**Task statement**
The answer is every line of the records that holds the word "enforcement", copied in full.

**Record extracts**
────────────────────────────────────────

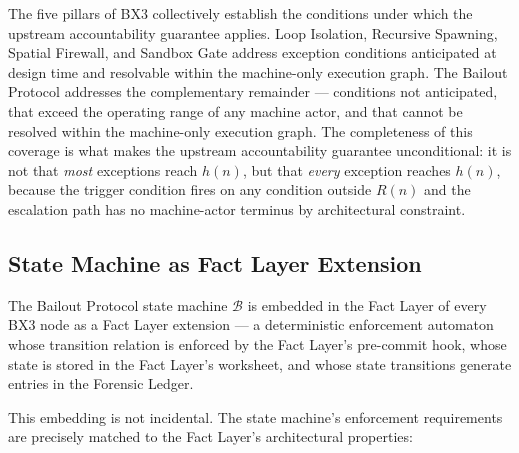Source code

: The five pillars of BX3 collectively establish the conditions under which the upstream accountability guarantee applies. Loop Isolation, Recursive Spawning, Spatial Firewall, and Sandbox Gate address exception conditions anticipated at design time and resolvable within the machine-only execution graph. The Bailout Protocol addresses the complementary remainder --- conditions not anticipated, that exceed the operating range of any machine actor, and that cannot be resolved within the machine-only execution graph. The completeness of this coverage is what makes the upstream accountability guarantee unconditional: it is not that \emph{most} exceptions reach $h(n)$, but that \emph{every} exception reaches $h(n)$, because the trigger condition fires on any condition outside $R(n)$ and the escalation path has no machine-actor terminus by architectural constraint.

\subsection{State Machine as Fact Layer Extension}\label{sec:state-machine-fact-layer}

The Bailout Protocol state machine $\mathcal{B}$ is embedded in the Fact Layer of every BX3 node as a Fact Layer extension --- a deterministic enforcement automaton whose transition relation is enforced by the Fact Layer's pre-commit hook, whose state is stored in the Fact Layer's worksheet, and whose state transitions generate entries in the Forensic Ledger.

This embedding is not incidental. The state machine's enforcement requirements are precisely matched to the Fact Layer's architectural properties:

────────────────────────────────────────

**Response area**
The Bailout Protocol state machine $\mathcal{B}$ is embedded in the Fact Layer of every BX3 node as a Fact Layer extension --- a deterministic enforcement automaton whose transition relation is enforced by the Fact Layer's pre-commit hook, whose state is stored in the Fact Layer's worksheet, and whose state transitions generate entries in the Forensic Ledger.
This embedding is not incidental. The state machine's enforcement requirements are precisely matched to the Fact Layer's architectural properties:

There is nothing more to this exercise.